Nuevos sentidos renacen con cada puesta en escena de una obra. El lugar elegido propone un ambiente determinado, con una iluminación y sonoridad particular. La ubicación de las piezas de arte, el laberinto de posibilidades a la hora de recorrerlo construyen sentido, pero sobre todo son los visitantes los que completan la muestra. Están los que se acercan específicamente a encontrarse con la obra o aquellos que, con otros fines, caen rendidos o espantados con el valor agregado de la sorpresa.
La sala Pettoruti del Teatro Argentino es amplia y moderna. Tiene un desnivel que conecta con el auditorio en donde se brindan espectáculos de artes escénicas. Una señora de unos 75 años espera sentada en un banco frente a la obra de Fernando Bedoya. “Un espanto, esto es un horror”, exclama indignada refunfuñando, mirando el reloj insistentemente que le indicará el fin del calvario, justo cuando los acomodadores abran la puerta del salón Piazzolla debido al inicio del concierto de cuerdas.
Lo que la anciana no advirtió es que el arte hace rato que dejó de ser sólo lo “bello” y que afortunadamente la exploración de los sentidos y de técnicas trascienden el mero placer estético. El arte abre posibilidades, genera interrogantes, incomoda, cuestiona. Precisamente, las serigrafías de Bedoya, el artista peruano y radicalizado en Buenos Aires desde hace 30 años, son representantes del arte comprometido con la realidad social y política.
En sus obras, Bedoya sintetiza la militancia y lucha contra las distintas represiones que han azotado a América Latina.
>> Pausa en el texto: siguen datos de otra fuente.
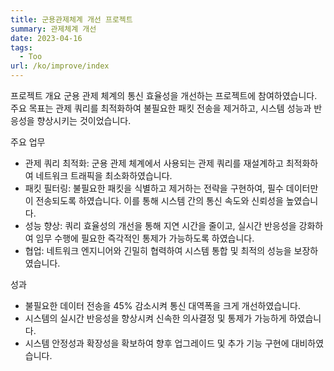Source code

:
 ```yaml
---
title: 군용관제체계 개선 프로젝트
summary: 관제체계 개선
date: 2023-04-16
tags:
  - Too
url: /ko/improve/index
---
```


프로젝트 개요
군용 관제 체계의 통신 효율성을 개선하는 프로젝트에 참여하였습니다. 주요 목표는 관제 쿼리를 최적화하여 불필요한 패킷 전송을 제거하고, 시스템 성능과 반응성을 향상시키는 것이었습니다.

주요 업무

- 관제 쿼리 최적화: 군용 관제 체계에서 사용되는 관제 쿼리를 재설계하고 최적화하여 네트워크 트래픽을 최소화하였습니다.
- 패킷 필터링: 불필요한 패킷을 식별하고 제거하는 전략을 구현하여, 필수 데이터만이 전송되도록 하였습니다. 이를 통해 시스템 간의 통신 속도와 신뢰성을 높였습니다.
- 성능 향상: 쿼리 효율성의 개선을 통해 지연 시간을 줄이고, 실시간 반응성을 강화하여 임무 수행에 필요한 즉각적인 통제가 가능하도록 하였습니다.
- 협업: 네트워크 엔지니어와 긴밀히 협력하여 시스템 통합 및 최적의 성능을 보장하였습니다.

성과

- 불필요한 데이터 전송을 45% 감소시켜 통신 대역폭을 크게 개선하였습니다.
- 시스템의 실시간 반응성을 향상시켜 신속한 의사결정 및 통제가 가능하게 하였습니다.
- 시스템 안정성과 확장성을 확보하여 향후 업그레이드 및 추가 기능 구현에 대비하였습니다.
Ha sido integrante de agrupaciones artístico políticas como Huayco y Paréntesis en Lima, durante los años ‘70, y luego en Argentina participó de experiencias colectivas como el Siluetazo, organizado por las Madres de Plaza de Mayo y otros organismos de derechos humanos, hacia fines de la dictadura militar (1983).
Su arte es colectivo, participativo, genera movilidad social en los sectores más olvidados y marginados. Fernando realiza talleres de serigrafía en cada lugar a donde muda su obra. “¡Prácticas abiertas para que la acción de arte sea hecha por todos (los que quieran)!”, aclama el anuncio de este artista que además, actualmente, dirige un taller de arte y sensibilización, La Estampa, en una prisión de mujeres en Ezeiza. “El grabado es un trabajo colectivo, y eso permite discutir la obra en vivo y es una técnica barata. Una mesa de serigrafía puede producir una comunicación masiva y social”, afirma el artista que denominó a esta muestra Clase ve.
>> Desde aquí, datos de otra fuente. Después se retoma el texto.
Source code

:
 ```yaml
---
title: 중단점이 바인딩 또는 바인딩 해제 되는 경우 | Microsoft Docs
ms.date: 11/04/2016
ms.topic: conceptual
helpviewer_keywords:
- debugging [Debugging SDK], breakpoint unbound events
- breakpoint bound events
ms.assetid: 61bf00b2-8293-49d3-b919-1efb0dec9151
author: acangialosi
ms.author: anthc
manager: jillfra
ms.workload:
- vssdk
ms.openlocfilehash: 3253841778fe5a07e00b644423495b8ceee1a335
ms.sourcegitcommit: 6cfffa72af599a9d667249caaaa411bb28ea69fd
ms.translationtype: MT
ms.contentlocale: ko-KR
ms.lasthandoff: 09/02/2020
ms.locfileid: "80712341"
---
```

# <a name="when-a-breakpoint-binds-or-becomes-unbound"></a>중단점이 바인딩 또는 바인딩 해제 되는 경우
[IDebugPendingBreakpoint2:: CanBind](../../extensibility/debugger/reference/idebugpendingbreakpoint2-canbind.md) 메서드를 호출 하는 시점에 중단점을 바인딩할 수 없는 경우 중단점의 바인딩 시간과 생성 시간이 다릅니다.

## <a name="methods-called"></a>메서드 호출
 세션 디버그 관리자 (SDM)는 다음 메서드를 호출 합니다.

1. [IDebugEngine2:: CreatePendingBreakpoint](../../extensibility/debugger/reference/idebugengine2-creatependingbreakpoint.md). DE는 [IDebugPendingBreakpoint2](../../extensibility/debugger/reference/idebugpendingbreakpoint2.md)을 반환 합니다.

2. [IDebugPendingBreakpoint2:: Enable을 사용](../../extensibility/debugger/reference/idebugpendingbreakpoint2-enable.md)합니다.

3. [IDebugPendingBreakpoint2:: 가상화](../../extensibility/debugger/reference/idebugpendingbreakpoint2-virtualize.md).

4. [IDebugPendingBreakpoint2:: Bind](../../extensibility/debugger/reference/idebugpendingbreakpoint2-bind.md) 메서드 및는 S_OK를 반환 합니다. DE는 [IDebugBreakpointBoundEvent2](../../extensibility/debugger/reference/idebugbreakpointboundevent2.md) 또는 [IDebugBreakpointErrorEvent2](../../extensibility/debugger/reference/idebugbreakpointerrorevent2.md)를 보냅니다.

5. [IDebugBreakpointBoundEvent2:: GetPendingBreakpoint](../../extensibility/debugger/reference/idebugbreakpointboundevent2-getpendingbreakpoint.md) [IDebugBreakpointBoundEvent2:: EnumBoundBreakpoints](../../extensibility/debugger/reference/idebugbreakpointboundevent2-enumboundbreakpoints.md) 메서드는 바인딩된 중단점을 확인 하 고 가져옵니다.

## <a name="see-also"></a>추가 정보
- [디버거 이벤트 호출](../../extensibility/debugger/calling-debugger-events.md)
La muestra inaugurada por el Instituto Cultural de la provincia de Buenos Aires es un recorrido por los últimos 30 años de trabajo del artista. Colores contrastantes se ponen en juego en la serie Pobre burro, bruto torpe (1996), en donde las imágenes se mezclan con palabras que estigmatizan y condenan en un vaivén de colores estridentes envueltos en una estética de afiche noventoso. Fotos de la memoria hechas serigrafías que, traídas a la actualidad, despiertan la conciencia adormilada.
La mirada crítica e irónica de Bedoya también existe en relación al arte. Sostiene que en los últimos veinte años el espectáculo invadió el espacio del arte vaciándolo de sentido. Fue su experiencia en las prisiones lo que le hizo pensar que “lo que está en reclusión es el arte”.
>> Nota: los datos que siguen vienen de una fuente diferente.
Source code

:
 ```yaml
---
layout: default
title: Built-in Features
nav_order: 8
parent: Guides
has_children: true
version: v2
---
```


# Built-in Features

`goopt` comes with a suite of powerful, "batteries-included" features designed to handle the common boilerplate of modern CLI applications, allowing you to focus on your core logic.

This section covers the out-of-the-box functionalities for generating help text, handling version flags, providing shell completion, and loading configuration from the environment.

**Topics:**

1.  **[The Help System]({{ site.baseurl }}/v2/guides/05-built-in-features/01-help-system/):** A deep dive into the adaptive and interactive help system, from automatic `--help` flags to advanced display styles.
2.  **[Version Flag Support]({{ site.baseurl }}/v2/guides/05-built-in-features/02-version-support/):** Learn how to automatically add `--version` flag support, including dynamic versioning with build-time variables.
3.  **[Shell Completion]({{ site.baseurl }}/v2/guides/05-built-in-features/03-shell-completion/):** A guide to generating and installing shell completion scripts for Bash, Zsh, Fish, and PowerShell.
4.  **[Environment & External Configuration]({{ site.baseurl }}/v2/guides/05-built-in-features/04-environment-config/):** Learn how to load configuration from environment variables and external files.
“Espantoso”, continuaba la señora que, sin embargo, seguía sentada en el banco frente a la llamativa muestra del artista. No se acercó a observar, a leer, a pensar de qué está hablando, de qué trata, qué quiere decir Bedoya con esto. Mientras Fernando llama a terminar con la frivolidad en el arte, la mujer mira con prejuicios la exposición sin abrirse a experimentar. No le gustó, ¿acaso era esa la intención? Pero algo es seguro: difícilmente pueda olvidarla.
La muestra estará en exhibición hasta el 13 de septiembre y podrá ser visitada de martes a domingo entre las 10 y las 20. La entrada es libre y gratuita.